[Dataset entries]
***

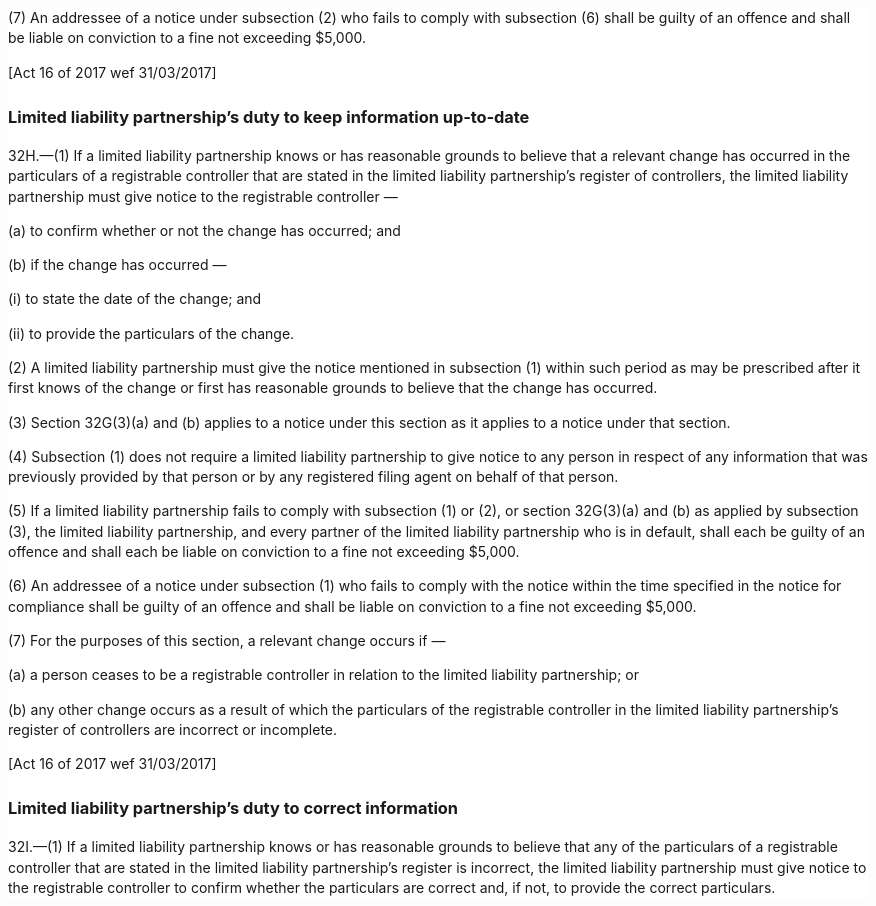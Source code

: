 (7) An addressee of a notice under subsection (2) who fails to comply with subsection (6) shall be guilty of an offence and shall be liable on conviction to a fine not exceeding $5,000.

[Act 16 of 2017 wef 31/03/2017]

### Limited liability partnership’s duty to keep information up‑to‑date

32H\.—(1) If a limited liability partnership knows or has reasonable grounds to believe that a relevant change has occurred in the particulars of a registrable controller that are stated in the limited liability partnership’s register of controllers, the limited liability partnership must give notice to the registrable controller —

(a) to confirm whether or not the change has occurred; and

(b) if the change has occurred —

(i) to state the date of the change; and

(ii) to provide the particulars of the change.

(2) A limited liability partnership must give the notice mentioned in subsection (1) within such period as may be prescribed after it first knows of the change or first has reasonable grounds to believe that the change has occurred.

(3) Section 32G(3)(a) and (b) applies to a notice under this section as it applies to a notice under that section.

(4) Subsection (1) does not require a limited liability partnership to give notice to any person in respect of any information that was previously provided by that person or by any registered filing agent on behalf of that person.

(5) If a limited liability partnership fails to comply with subsection (1) or (2), or section 32G(3)(a) and (b) as applied by subsection (3), the limited liability partnership, and every partner of the limited liability partnership who is in default, shall each be guilty of an offence and shall each be liable on conviction to a fine not exceeding $5,000.

(6) An addressee of a notice under subsection (1) who fails to comply with the notice within the time specified in the notice for compliance shall be guilty of an offence and shall be liable on conviction to a fine not exceeding $5,000.

(7) For the purposes of this section, a relevant change occurs if —

(a) a person ceases to be a registrable controller in relation to the limited liability partnership; or

(b) any other change occurs as a result of which the particulars of the registrable controller in the limited liability partnership’s register of controllers are incorrect or incomplete.

[Act 16 of 2017 wef 31/03/2017]

### Limited liability partnership’s duty to correct information

32I\.—(1) If a limited liability partnership knows or has reasonable grounds to believe that any of the particulars of a registrable controller that are stated in the limited liability partnership’s register is incorrect, the limited liability partnership must give notice to the registrable controller to confirm whether the particulars are correct and, if not, to provide the correct particulars.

***

[Your task]
Your task is to return each line of the data above that contains the string "fails".

[Your response]
: (7) An addressee of a notice under subsection (2) who fails to comply with subsection (6) shall be guilty of an offence and shall be liable on conviction to a fine not exceeding $5,000.
(5) If a limited liability partnership fails to comply with subsection (1) or (2), or section 32G(3)(a) and (b) as applied by subsection (3), the limited liability partnership, and every partner of the limited liability partnership who is in default, shall each be guilty of an offence and shall each be liable on conviction to a fine not exceeding $5,000.
(6) An addressee of a notice under subsection (1) who fails to comply with the notice within the time specified in the notice for compliance shall be guilty of an offence and shall be liable on conviction to a fine not exceeding $5,000.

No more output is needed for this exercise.